▶ [Assigned task] Report the count of lines in the records that contain "what", without any added text.

** Material for this task follows **

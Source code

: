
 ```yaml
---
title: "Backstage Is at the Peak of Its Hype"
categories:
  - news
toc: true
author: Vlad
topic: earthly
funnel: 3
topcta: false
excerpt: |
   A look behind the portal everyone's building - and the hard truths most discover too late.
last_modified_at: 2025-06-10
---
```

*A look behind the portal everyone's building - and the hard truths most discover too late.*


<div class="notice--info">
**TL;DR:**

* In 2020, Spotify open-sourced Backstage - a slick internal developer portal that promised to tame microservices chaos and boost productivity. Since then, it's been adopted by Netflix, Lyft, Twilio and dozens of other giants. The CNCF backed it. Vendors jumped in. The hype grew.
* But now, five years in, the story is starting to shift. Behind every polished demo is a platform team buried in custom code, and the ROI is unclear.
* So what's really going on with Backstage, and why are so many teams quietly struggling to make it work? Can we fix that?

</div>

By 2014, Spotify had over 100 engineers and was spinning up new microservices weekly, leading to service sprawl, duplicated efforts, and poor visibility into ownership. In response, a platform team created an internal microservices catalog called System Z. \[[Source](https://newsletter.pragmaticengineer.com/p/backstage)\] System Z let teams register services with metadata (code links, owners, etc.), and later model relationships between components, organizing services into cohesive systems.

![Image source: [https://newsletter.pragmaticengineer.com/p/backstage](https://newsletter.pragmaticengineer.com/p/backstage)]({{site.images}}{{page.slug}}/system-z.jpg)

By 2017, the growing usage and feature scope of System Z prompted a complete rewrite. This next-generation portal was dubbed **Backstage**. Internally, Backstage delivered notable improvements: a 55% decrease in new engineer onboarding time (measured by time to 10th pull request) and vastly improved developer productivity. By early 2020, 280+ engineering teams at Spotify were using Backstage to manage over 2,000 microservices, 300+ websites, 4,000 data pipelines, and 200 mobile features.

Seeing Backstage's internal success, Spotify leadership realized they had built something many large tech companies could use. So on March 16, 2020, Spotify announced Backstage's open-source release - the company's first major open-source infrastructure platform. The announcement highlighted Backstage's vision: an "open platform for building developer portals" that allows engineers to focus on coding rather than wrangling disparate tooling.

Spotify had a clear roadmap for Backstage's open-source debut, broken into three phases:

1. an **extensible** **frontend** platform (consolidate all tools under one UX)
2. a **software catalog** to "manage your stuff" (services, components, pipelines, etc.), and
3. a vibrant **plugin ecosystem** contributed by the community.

** End of Material for this task **
** Material for this task follows **

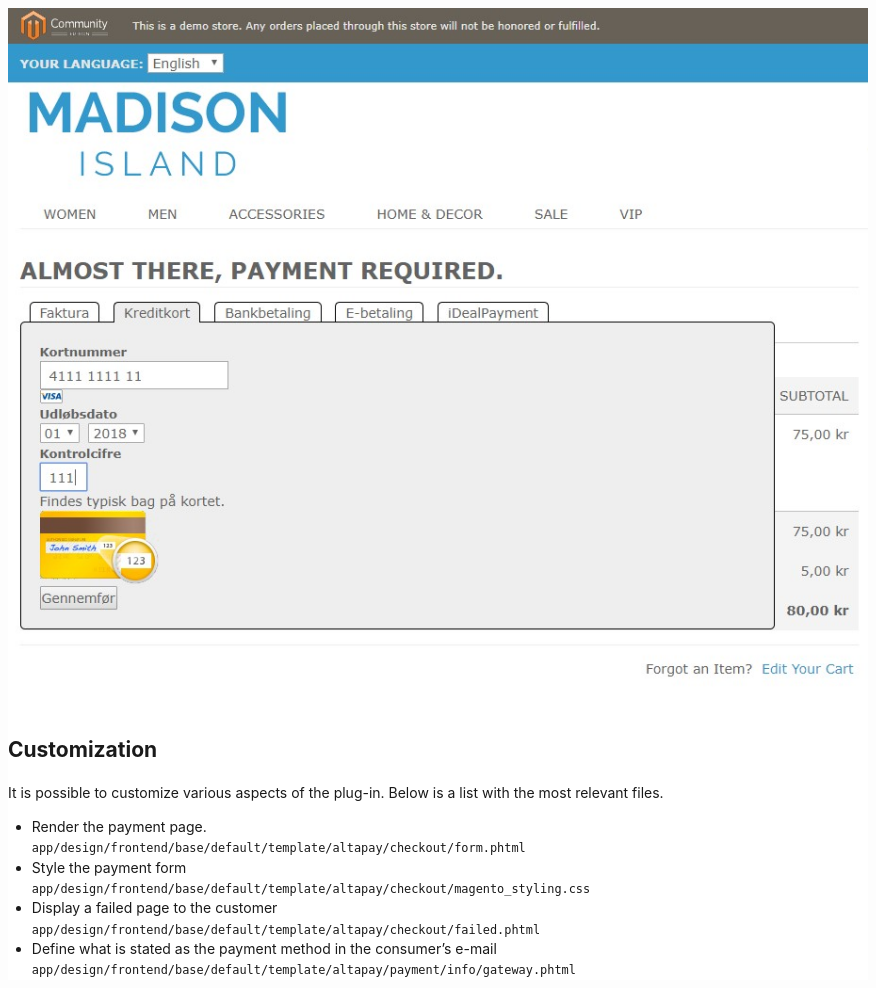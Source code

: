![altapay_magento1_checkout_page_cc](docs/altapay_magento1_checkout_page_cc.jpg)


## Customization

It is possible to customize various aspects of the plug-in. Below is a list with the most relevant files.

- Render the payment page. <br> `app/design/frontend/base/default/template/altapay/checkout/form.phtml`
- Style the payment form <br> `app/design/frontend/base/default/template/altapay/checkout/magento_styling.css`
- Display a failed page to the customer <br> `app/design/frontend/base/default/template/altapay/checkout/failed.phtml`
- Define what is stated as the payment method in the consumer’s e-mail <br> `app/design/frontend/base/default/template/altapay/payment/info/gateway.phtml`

** End of Material for this task **
** Material for this task follows **

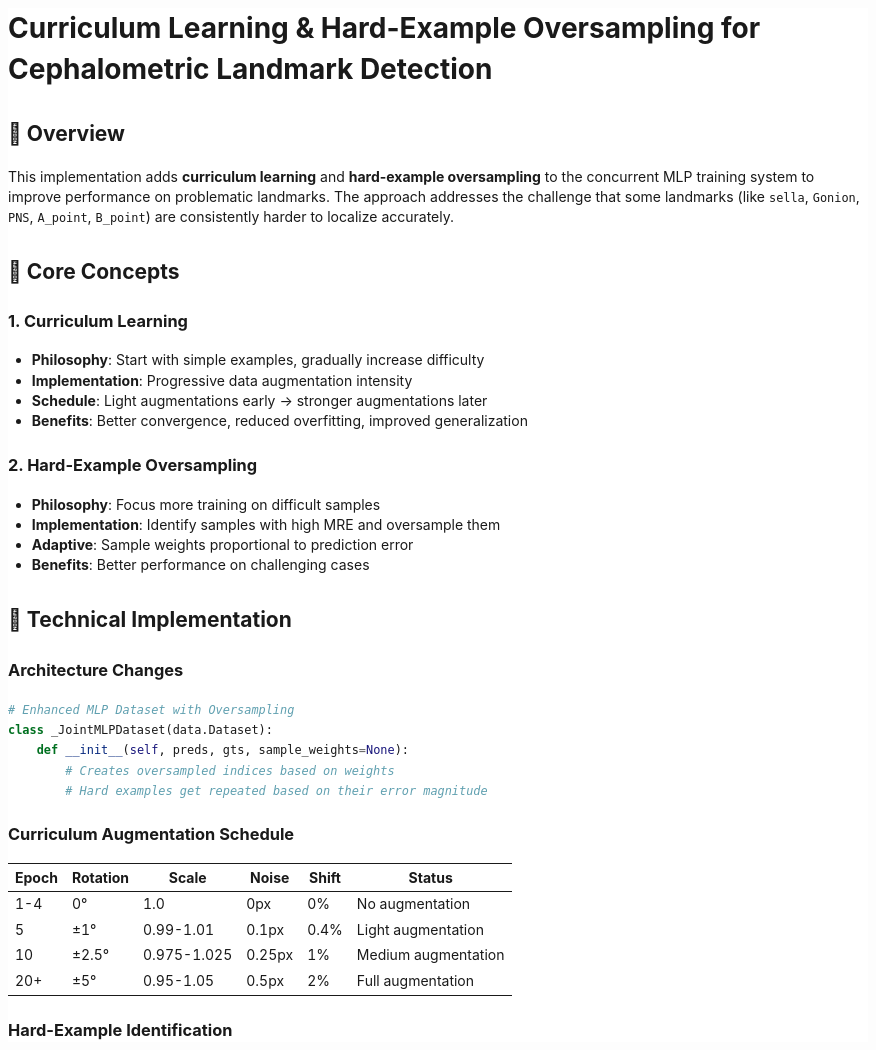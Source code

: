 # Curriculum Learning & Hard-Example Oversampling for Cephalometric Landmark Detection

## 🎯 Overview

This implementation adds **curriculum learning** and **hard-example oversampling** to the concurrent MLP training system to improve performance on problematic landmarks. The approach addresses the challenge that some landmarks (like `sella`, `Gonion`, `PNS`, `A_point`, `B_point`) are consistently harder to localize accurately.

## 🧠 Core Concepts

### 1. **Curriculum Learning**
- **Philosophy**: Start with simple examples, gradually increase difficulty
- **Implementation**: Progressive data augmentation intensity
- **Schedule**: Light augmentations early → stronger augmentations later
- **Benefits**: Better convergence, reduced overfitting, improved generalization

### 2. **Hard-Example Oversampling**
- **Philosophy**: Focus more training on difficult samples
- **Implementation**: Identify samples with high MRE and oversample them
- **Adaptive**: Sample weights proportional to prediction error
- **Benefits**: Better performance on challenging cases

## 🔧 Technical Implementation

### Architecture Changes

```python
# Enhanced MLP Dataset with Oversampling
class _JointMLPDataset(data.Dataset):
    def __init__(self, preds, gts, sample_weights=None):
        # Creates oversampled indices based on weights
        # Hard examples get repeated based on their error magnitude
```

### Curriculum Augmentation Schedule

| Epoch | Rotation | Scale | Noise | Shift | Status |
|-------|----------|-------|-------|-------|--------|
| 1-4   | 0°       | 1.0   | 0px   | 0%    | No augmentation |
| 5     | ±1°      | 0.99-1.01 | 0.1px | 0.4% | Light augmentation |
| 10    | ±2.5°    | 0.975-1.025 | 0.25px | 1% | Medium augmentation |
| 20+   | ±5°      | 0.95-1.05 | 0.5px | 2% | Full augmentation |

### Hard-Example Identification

** End of Material for this task **

▶ [Output of the task] 2